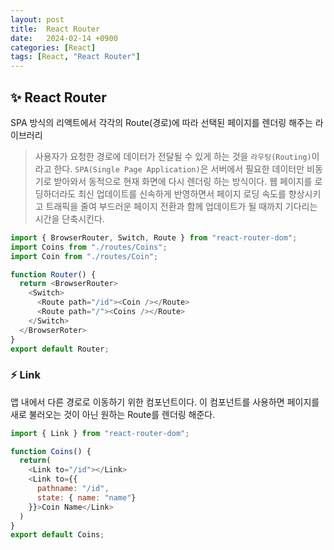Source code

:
 ```yaml
---
layout: post
title:  React Router
date:   2024-02-14 +0900
categories: [React]
tags: [React, "React Router"]
---
```



## ✨ React Router

SPA 방식의 리액트에서 각각의 Route(경로)에 따라 선택된 페이지를 렌더링 해주는 라이브러리

> 사용자가 요청한 경로에 데이터가 전달될 수 있게 하는 것을 `라우팅(Routing)`이라고 한다.
> `SPA(Single Page Application)`은 서버에서 필요한 데이터만 비동기로 받아와서 동적으로 현재 화면에 다시 렌더링 하는 방식이다. 웹 페이지를 로딩하더라도 최신 업데이트를 신속하게 반영하면서 페이지 로딩 속도를 향상시키고 트래픽을 줄여 부드러운 페이지 전환과 함께 업데이트가 될 때까지 기다리는 시간을 단축시킨다.

```javascript
import { BrowserRouter, Switch, Route } from "react-router-dom";
import Coins from "./routes/Coins";
import Coin from "./routes/Coin";

function Router() {
  return <BrowserRouter>
    <Switch>
      <Route path="/id"><Coin /></Route>
      <Route path="/"><Coins /></Route>
    </Switch>
  </BrowserRoter>
}
export default Router;
```

### ⚡ Link

앱 내에서 다른 경로로 이동하기 위한 컴포넌트이다. 이 컴포넌트를 사용하면 페이지를 새로 불러오는 것이 아닌 원하는 Route를 렌더링 해준다.

```javascript
import { Link } from "react-router-dom";

function Coins() { 
  return(
    <Link to="/id"></Link>
    <Link to={{
      pathname: "/id",
      state: { name: "name"}
    }}>Coin Name</Link>
  )
}
export default Coins;
```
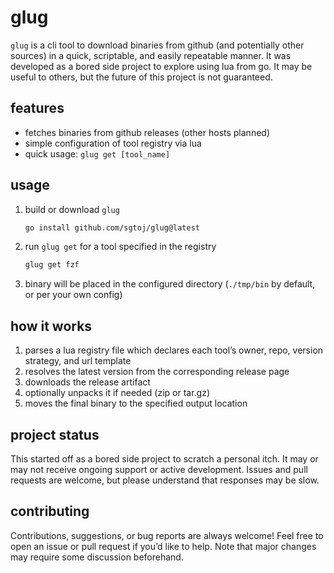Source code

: # glug

`glug` is a cli tool to download binaries from github (and potentially other
sources) in a quick, scriptable, and easily repeatable manner. It was developed
as a bored side project to explore using lua from go. It may be useful to
others, but the future of this project is not guaranteed.

## features

- fetches binaries from github releases (other hosts planned)
- simple configuration of tool registry via lua
- quick usage: `glug get [tool_name]`

## usage

1. build or download `glug`
   ```bash
   go install github.com/sgtoj/glug@latest
   ```
2. run `glug get` for a tool specified in the registry
   ```bash
   glug get fzf
   ```
3. binary will be placed in the configured directory (`./tmp/bin` by default,
   or per your own config)

## how it works

1. parses a lua registry file which declares each tool’s owner, repo, version
   strategy, and url template
2. resolves the latest version from the corresponding release page
3. downloads the release artifact
4. optionally unpacks it if needed (zip or tar.gz)
5. moves the final binary to the specified output location

## project status

This started off as a bored side project to scratch a personal itch. It may or
may not receive ongoing support or active development. Issues and pull requests
are welcome, but please understand that responses may be slow.

## contributing

Contributions, suggestions, or bug reports are always welcome! Feel free to open
an issue or pull request if you’d like to help. Note that major changes may
require some discussion beforehand.

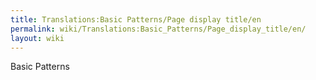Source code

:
 ```yaml
---
title: Translations:Basic Patterns/Page display title/en
permalink: wiki/Translations:Basic_Patterns/Page_display_title/en/
layout: wiki
---
```


Basic Patterns
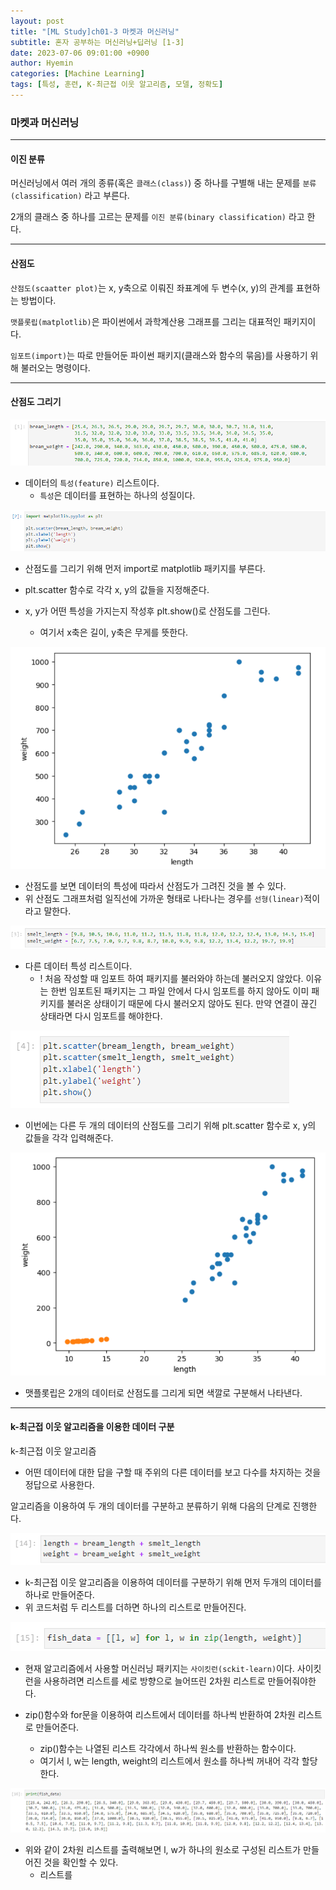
 ```yaml
---
layout: post
title: "[ML Study]ch01-3 마켓과 머신러닝"
subtitle: 혼자 공부하는 머신러닝+딥러닝 [1-3]
date: 2023-07-06 09:01:00 +0900
author: Hyemin
categories: [Machine Learning]
tags: [특성, 훈련, K-최근접 이웃 알고리즘, 모델, 정확도]
---
```


### 마켓과 머신러닝
------------------
#### 이진 분류
머신러닝에서 여러 개의 종류(혹은 `클래스(class)`) 중 하나를 구별해 내는 문제를 `분류(classification)` 라고 부른다.

2개의 클래스 중 하나를 고르는 문제를 `이진 분류(binary classification)` 라고 한다.

-------------------
#### 산점도
`산점도(scaatter plot)`는 x, y축으로 이뤄진 좌표계에 두 변수(x, y)의 관계를 표현하는 방법이다.

`맷플롯립(matplotlib)`은 파이썬에서 과학계산용 그래프를 그리는 대표적인 패키지이다.

`임포트(import)`는 따로 만들어둔 파이썬 패키지(클래스와 함수의 묶음)를 사용하기 위해 불러오는 명령이다.

-------------------    
#### 산점도 그리기

![1-1 도미 데이터](/assets/images/post/2023-07-06-%5B1-3%5D/1-3-(1)%20%EB%8F%84%EB%AF%B8%20%EA%B8%B8%EC%9D%B4.png)

- 데이터의 `특성(feature)` 리스트이다.
    - `특성`은 데이터를 표현하는 하나의 성질이다. 

![1-2 산점도 그리기_1](/assets/images/post/2023-07-06-%5B1-3%5D/1-3-(2)%20%EC%82%B0%EC%A0%90%EB%8F%84%20%EA%B7%B8%EB%A6%AC%EA%B8%B0.png)

- 산점도를 그리기 위해 먼저 import로 matplotlib 패키지를 부른다. 

- plt.scatter 함수로 각각 x, y의 값들을 지정해준다.

- x, y가 어떤 특성을 가지는지 작성후 plt.show()로 산점도를 그린다.
    - 여기서 x축은 길이, y축은 무게를 뜻한다.

![1-3 산점도_1](/assets/images/post/2023-07-06-%5B1-3%5D/1-3-(3)%20%EC%82%B0%EC%A0%90%EB%8F%84_1.png)

- 산점도를 보면 데이터의 특성에 따라서 산점도가 그려진 것을 볼 수 있다.
- 위 산점도 그래프처럼 일직선에 가까운 형태로 나타나는 경우를 `선형(linear)`적이라고 말한다. 

![1-4 빙어 데이터](/assets/images/post/2023-07-06-%5B1-3%5D/1-3-(4)%20%EB%B9%99%EC%96%B4%20%EB%8D%B0%EC%9D%B4%ED%84%B0.png)

- 다른 데이터 특성 리스트이다.
    - ! 처음 작성할 때 임포트 하여 패키지를 불러와야 하는데 불러오지 않았다. 이유는 한번 임포트된 패키지는 그 파일 안에서 다시 임포트를 하지 않아도 이미 패키지를 불러온 상태이기 때문에 다시 불러오지 않아도 된다. 만약 연결이 끊긴 상태라면 다시 임포트를 해야한다.

![1-5 산점도 그리기_2](/assets/images/post/2023-07-06-%5B1-3%5D/1-3-(5)%20%EC%82%B0%EC%A0%90%EB%8F%84%20%EA%B7%B8%EB%A6%AC%EA%B8%B0_2.png)

- 이번에는 다른 두 개의 데이터의 산점도를 그리기 위해 plt.scatter 함수로 x, y의 값들을 각각 입력해준다.


![1-6 산점도_2](/assets/images/post/2023-07-06-%5B1-3%5D/1-3-(6)%20%EC%82%B0%EC%A0%90%EB%8F%84_2.png)

- 맷플롯립은 2개의 데이터로 산점도를 그리게 되면 색깔로 구분해서 나타낸다.

-------------------
#### k-최근접 이웃 알고리즘을 이용한 데이터 구분

k-최근접 이웃 알고리즘
- 어떤 데이터에 대한 답을 구할 때 주위의 다른 데이터를 보고 다수를 차지하는 것을 정답으로 사용한다.

알고리즘을 이용하여 두 개의 데이터를 구분하고 분류하기 위해 다음의 단계로 진행한다.

![1-7 리스트 더하기](/assets/images/post/2023-07-06-%5B1-3%5D/1-3-(7)%20%EB%A6%AC%EC%8A%A4%ED%8A%B8%20%EB%8D%94%ED%95%98%EA%B8%B0.png)

- k-최근접 이웃 알고리즘을 이용하여 데이터를 구분하기 위해 먼저 두개의 데이터를 하나로 만들어준다.
- 위 코드처럼 두 리스트를 더하면 하나의 리스트로 만들어진다.

![1-8 2차원 리스트 만들기](/assets/images/post/2023-07-06-%5B1-3%5D/1-3-(8)%202%EC%B0%A8%EC%9B%90%20%EB%A6%AC%EC%8A%A4%ED%8A%B8%20%EB%A7%8C%EB%93%A4%EA%B8%B0.png)

- 현재 알고리즘에서 사용할 머신러닝 패키지는 `사이킷런(sckit-learn)`이다. 사이킷런을 사용하려면 리스트를 세로 방향으로 늘어뜨린 2차원 리스트로 만들어줘야한다.

- zip()함수와 for문을 이용하여 리스트에서 데이터를 하나씩 반환하여 2차원 리스트로 만들어준다.
    - zip()함수는 나열된 리스트 각각에서 하나씩 원소를 반환하는 함수이다.
    - 여기서 l, w는 length, weight의 리스트에서 원소를 하나씩 꺼내어 각각 할당한다.

![1-9 2차원 리스트 출력](/assets/images/post/2023-07-06-%5B1-3%5D/1-3-(9)%202%EC%B0%A8%EC%9B%90%20%EB%A6%AC%EC%8A%A4%ED%8A%B8%20%EC%B6%9C%EB%A0%A5%EB%AC%BC.png)

- 위와 같이 2차원 리스트를 출력해보면 l, w가 하나의 원소로 구성된 리스트가 만들어진 것을 확인할 수 있다.
    - 리스트를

---*---

[What the task requires] What you give back must be the stretch above, starting at the line with "머신러닝에서 여러 개의" and ending at the line with "#### 산점도 그리기", copied exactly.

[Exercise response]
머신러닝에서 여러 개의 종류(혹은 `클래스(class)`) 중 하나를 구별해 내는 문제를 `분류(classification)` 라고 부른다.

2개의 클래스 중 하나를 고르는 문제를 `이진 분류(binary classification)` 라고 한다.

-------------------
#### 산점도
`산점도(scaatter plot)`는 x, y축으로 이뤄진 좌표계에 두 변수(x, y)의 관계를 표현하는 방법이다.

`맷플롯립(matplotlib)`은 파이썬에서 과학계산용 그래프를 그리는 대표적인 패키지이다.

`임포트(import)`는 따로 만들어둔 파이썬 패키지(클래스와 함수의 묶음)를 사용하기 위해 불러오는 명령이다.

-------------------    
#### 산점도 그리기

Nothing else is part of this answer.